By MICHAEL DAVIDOW, Radio Free New Hampshire

For today’s column, I am being joined by Chloe Schlagobers, a reporter for an unnamed daily published in New York City (mostly on-line, but also available on fine silk cloth).  Chloe will be interviewing me about the New Hampshire primary.

            Moi-meme:  Hi, Chloe.

            Chloe Schlagobers: Hi, Michael!  Before we go any further, my preferred pronouns are she, her, mine, mine, mine, and mine.  What are yours?

            MM: Umm.  The usual ones?

            CS: [censorious frown]

            MM:  Sorry.  Let me see.  Pancakes, ice cream, and Squirtle.

            CS: I respect that.  Okay then.  First, I want you to know that I am a huge fan of New Hampshire.  Where I went to college, which is Princeton, which is part of New York City, we used to go to Harvard for football games all the time.   

            MM: Harvard is in Massachusetts.

            CS:  I also like Montreal.

            MM: Canada.

            CS: Kennebunkport can be nice.  But not in tourist season.  Too crowded.

            MM: Maine.

            CS: Help me out here.

            MM: We have that whole primary thing?

            CS: Right you are!  Plus you have those lovely Green Mountains, and all those cute kangaroos.  So let’s get down to business.  According to the New York [bleep] Style Manual, I am obliged to describe Manchester as “gritty.”  Why is that? 

            MM:  You guys always come up here in wintertime, when there’s a lot of sand and salt on the roads.

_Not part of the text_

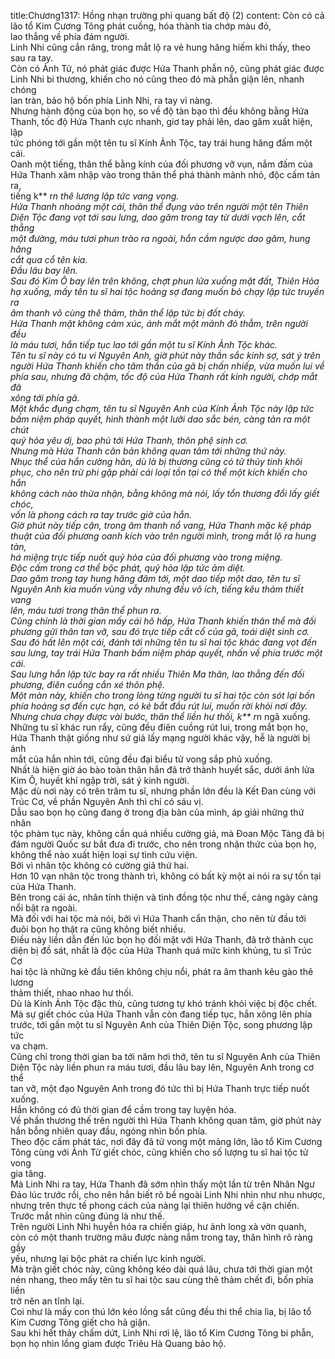 title:Chương1317: Hồng nhạn trường phi quang bất độ (2)
content:
Còn có cả lão tổ Kim Cương Tông phát cuồng, hóa thành tia chớp màu đỏ,<br>lao thẳng về phía đám người.<br>Linh Nhi cũng cắn răng, trong mắt lộ ra vẻ hung hăng hiếm khi thấy, theo<br>sau ra tay.<br>Còn có Ảnh Tử, nó phát giác được Hứa Thanh phẫn nộ, cũng phát giác được<br>Linh Nhi bi thương, khiến cho nó cũng theo đó mà phẫn giận lên, nhanh chóng<br>lan tràn, bảo hộ bốn phía Linh Nhi, ra tay vì nàng.<br>Nhưng hành động của bọn họ, so về độ tàn bạo thì đều không bằng Hứa<br>Thanh, tốc độ Hứa Thanh cực nhanh, giơ tay phải lên, dao găm xuất hiện, lập<br>tức phóng tới gần một tên tu sĩ Kính Ảnh Tộc, tay trái hung hăng đấm một cái.<br>Oanh một tiếng, thân thể bằng kính của đối phương vỡ vụn, nắm đấm của<br>Hứa Thanh xâm nhập vào trong thân thể phá thành mảnh nhỏ, độc cấm tản ra,<br>tiếng k** r*n thê lương lập tức vang vọng.<br>Hứa Thanh nhoáng một cái, thân thể đụng vào trên người một tên Thiên<br>Diện Tộc đang vọt tới sau lưng, dao găm trong tay từ dưới vạch lên, cắt thẳng<br>một đường, máu tươi phun trào ra ngoài, hắn cầm ngược dao găm, hung hăng<br>cắt qua cổ tên kia.<br>Đầu lâu bay lên.<br>Sau đó Kim Ô bay lên trên không, chợt phun lửa xuống mặt đất, Thiên Hỏa<br>hạ xuống, mấy tên tu sĩ hai tộc hoảng sợ đang muốn bỏ chạy lập tức truyền ra<br>âm thanh vô cùng thê thảm, thân thể lập tức bị đốt cháy.<br>Hứa Thanh mặt không cảm xúc, ánh mắt một mảnh đỏ thẫm, trên người đều<br>là máu tươi, hắn tiếp tục lao tới gần một tu sĩ Kính Ảnh Tộc khác.<br>Tên tu sĩ này có tu vi Nguyên Anh, giờ phút này thần sắc kinh sợ, sát ý trên<br>người Hứa Thanh khiến cho tâm thần của gã bị chấn nhiếp, vừa muốn lui về<br>phía sau, nhưng đã chậm, tốc độ của Hứa Thanh rất kinh người, chớp mắt đã<br>xông tới phía gã.<br>Một khắc đụng chạm, tên tu sĩ Nguyên Anh của Kính Ảnh Tộc này lập tức<br>bấm niệm pháp quyết, hình thành một lưỡi dao sắc bén, càng tản ra một chút<br>quỷ hỏa yêu dị, bao phủ tới Hứa Thanh, thôn phệ sinh cơ.<br>Nhưng mà Hứa Thanh căn bản không quan tâm tới những thứ này.<br>Nhục thể của hắn cường hãn, dù là bị thương cũng có tử thủy tinh khôi<br>phục, cho nên trừ phi gặp phải cái loại tồn tại có thể một kích khiến cho hắn<br>không cách nào thừa nhận, bằng không mà nói, lấy tổn thương đổi lấy giết chóc,<br>vốn là phong cách ra tay trước giờ của hắn.<br>Giờ phút này tiếp cận, trong âm thanh nổ vang, Hứa Thanh mặc kệ pháp<br>thuật của đối phương oanh kích vào trên người mình, trong mắt lộ ra hung tàn,<br>há miệng trực tiếp nuốt quỷ hỏa của đối phương vào trong miệng.<br>Độc cấm trong cơ thể bộc phát, quỷ hỏa lập tức ảm diệt.<br>Dao găm trong tay hung hăng đâm tới, một dao tiếp một dao, tên tu sĩ<br>Nguyên Anh kia muốn vùng vẫy nhưng đều vô ích, tiếng kêu thảm thiết vang<br>lên, máu tươi trong thân thể phun ra.<br>Cũng chính là thời gian mấy cái hô hấp, Hứa Thanh khiến thân thể mà đối<br>phương gửi thân tan vỡ, sau đó trực tiếp cắt cổ của gã, toái diệt sinh cơ.<br>Sau đó hất lên một cái, đánh tới những tên tu sĩ hai tộc khác đang vọt đến<br>sau lưng, tay trái Hứa Thanh bấm niệm pháp quyết, nhấn về phía trước một cái.<br>Sau lưng hắn lập tức bay ra rất nhiều Thiên Ma thân, lao thẳng đến đối<br>phương, điên cuồng cắn xé thôn phệ.<br>Một màn này, khiến cho trong lòng từng người tu sĩ hai tộc còn sót lại bốn<br>phía hoảng sợ đến cực hạn, có kẻ bắt đầu rút lui, muốn rời khỏi nơi đây.<br>Nhưng chưa chạy được vài bước, thân thể liền hư thối, k** r*n ngã xuống.<br>Những tu sĩ khác run rẩy, cũng đều điên cuồng rút lui, trong mắt bọn họ,<br>Hứa Thanh thật giống như sứ giả lấy mạng người khác vậy, hễ là người bị ánh<br>mắt của hắn nhìn tới, cũng đều đại biểu tử vong sắp phủ xuống.<br>Nhất là hiện giờ áo bào toàn thân hắn đã trở thành huyết sắc, dưới ánh lửa<br>Kim Ô, huyết khí ngập trời, sát ý kinh người.<br>Mặc dù nơi này có trên trăm tu sĩ, nhưng phần lớn đều là Kết Đan cùng với<br>Trúc Cơ, về phần Nguyên Anh thì chỉ có sáu vị.<br>Dẫu sao bọn họ cũng đang ở trong địa bàn của mình, áp giải những thứ nhân<br>tộc phàm tục này, không cần quá nhiều cường giả, mà Đoan Mộc Tàng đã bị<br>đám người Quốc sư bắt đưa đi trước, cho nên trong nhận thức của bọn họ,<br>không thể nào xuất hiện loại sự tình cứu viện.<br>Bởi vì nhân tộc không có cường giả thứ hai.<br>Hơn 10 vạn nhân tộc trong thành trì, không có bất kỳ một ai nói ra sự tồn tại<br>của Hứa Thanh.<br>Bên trong cái ác, nhân tính thiện và tình đồng tộc như thế, càng ngày càng<br>nổi bật ra ngoài.<br>Mà đối với hai tộc mà nói, bởi vì Hứa Thanh cẩn thận, cho nên từ đầu tới<br>đuôi bọn họ thật ra cũng không biết nhiều.<br>Điều này liền dẫn đến lúc bọn họ đối mặt với Hứa Thanh, đã trở thành cục<br>diện bị đồ sát, nhất là độc của Hứa Thanh quá mức kinh khủng, tu sĩ Trúc Cơ<br>hai tộc là những kẻ đầu tiên không chịu nổi, phát ra âm thanh kêu gào thê lương<br>thảm thiết, nhao nhao hư thối.<br>Dù là Kính Ảnh Tộc đặc thù, cũng tương tự khó tránh khỏi việc bị độc chết.<br>Mà sự giết chóc của Hứa Thanh vẫn còn đang tiếp tục, hắn xông lên phía<br>trước, tới gần một tu sĩ Nguyên Anh của Thiên Diện Tộc, song phương lập tức<br>va chạm.<br>Cũng chỉ trong thời gian ba tới năm hơi thở, tên tu sĩ Nguyên Anh của Thiên<br>Diện Tộc này liền phun ra máu tươi, đầu lâu bay lên, Nguyên Anh trong cơ thể<br>tan vỡ, một đạo Nguyên Anh trong đó tức thì bị Hứa Thanh trực tiếp nuốt<br>xuống.<br>Hắn không có đủ thời gian để cầm trong tay luyện hóa.<br>Về phần thương thế trên người thì Hứa Thanh không quan tâm, giờ phút này<br>hắn bỗng nhiên quay đầu, ngóng nhìn bốn phía.<br>Theo độc cấm phát tác, nơi đây đã tử vong một mảng lớn, lão tổ Kim Cương<br>Tông cùng với Ảnh Tử giết chóc, cũng khiến cho số lượng tu sĩ hai tộc tử vong<br>gia tăng.<br>Mà Linh Nhi ra tay, Hứa Thanh đã sớm nhìn thấy một lần từ trên Nhân Ngư<br>Đảo lúc trước rồi, cho nên hắn biết rõ bề ngoài Linh Nhi nhìn như nhu nhược,<br>nhưng trên thực tế phong cách của nàng lại thiên hướng về cận chiến.<br>Trước mắt nhìn cũng đúng là như thế.<br>Trên người Linh Nhi huyễn hóa ra chiến giáp, hư ảnh long xà vờn quanh,<br>còn có một thanh trường mâu được nàng nắm trong tay, thân hình rõ ràng gầy<br>yếu, nhưng lại bộc phát ra chiến lực kinh người.<br>Mà trận giết chóc này, cũng không kéo dài quá lâu, chưa tới thời gian một<br>nén nhang, theo mấy tên tu sĩ hai tộc sau cùng thê thảm chết đi, bốn phía liền<br>trở nên an tĩnh lại.<br>Coi như là mấy con thú lớn kéo lồng sắt cũng đều thi thể chia lìa, bị lão tổ<br>Kim Cương Tông giết cho hả giận.<br>Sau khi hết thảy chấm dứt, Linh Nhi rơi lệ, lão tổ Kim Cương Tông bi phẫn,<br>bọn họ nhìn lồng giam được Triêu Hà Quang bảo hộ.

            CS: I saw grit once.  It was in a museum.  Apparently, Brooklyn used to have some.

            MM: Imagine that!  Manchester also has a sizeable working class, just like Brooklyn used to have. With many different ethnicities.  So we all rub elbows and put up with each other. 

            CS: How strange!  It must be the elbows thing.  Because that sounds gritty to me.  Anyway, so what does Hillary have to do, to win the election here?  Is there syrup involved, or should she learn how to ski?  If the latter, please let us know where you keep your champagne powder.

            MM: I didn’t know Hillary was running again.

            CS: Oops.  I think it’s a secret.  But that’s why our editorial board threw its support behind both Klobuchar and Warren. Because none of today’s candidates have the whole package.  They are all half-candidates, at best.  You know, like Warren’s progressiveness, combined with Klobuchar’s appeal to moderates.  We figure that people will eventually beg Hillary to come back, because she is neither progressive nor appealing, and those things sort of cancel each other out, and we can finally recoup our investment in her. 

            MM: Wow. That just made my head spin.

            CS: So the [bleeping] Style Manual also mandates my describing New Hampshire as quaint. 

            MM: Quaint and gritty!  Sort of like…

            CS: Exactly.  Warren and Klobuchar!  But then there’s Mayor Pete.  I am pretty sure that he was the valedictorian of his high school class, you know.  Plus he is a veteran, so there’s that.

            MM: Wow again.

            CS: I know.  Impressive.  Just like Kennedy.

            MM: Only minus the years that Kennedy spent in the House, and the Senate, and everything that he learned about politics and finance and diplomacy by virtue of growing up as a Kennedy. Not to mention how his heart had been tempered, by great personal losses. 

            CS: See?  Hillary in 2020!  I knew you’d come around.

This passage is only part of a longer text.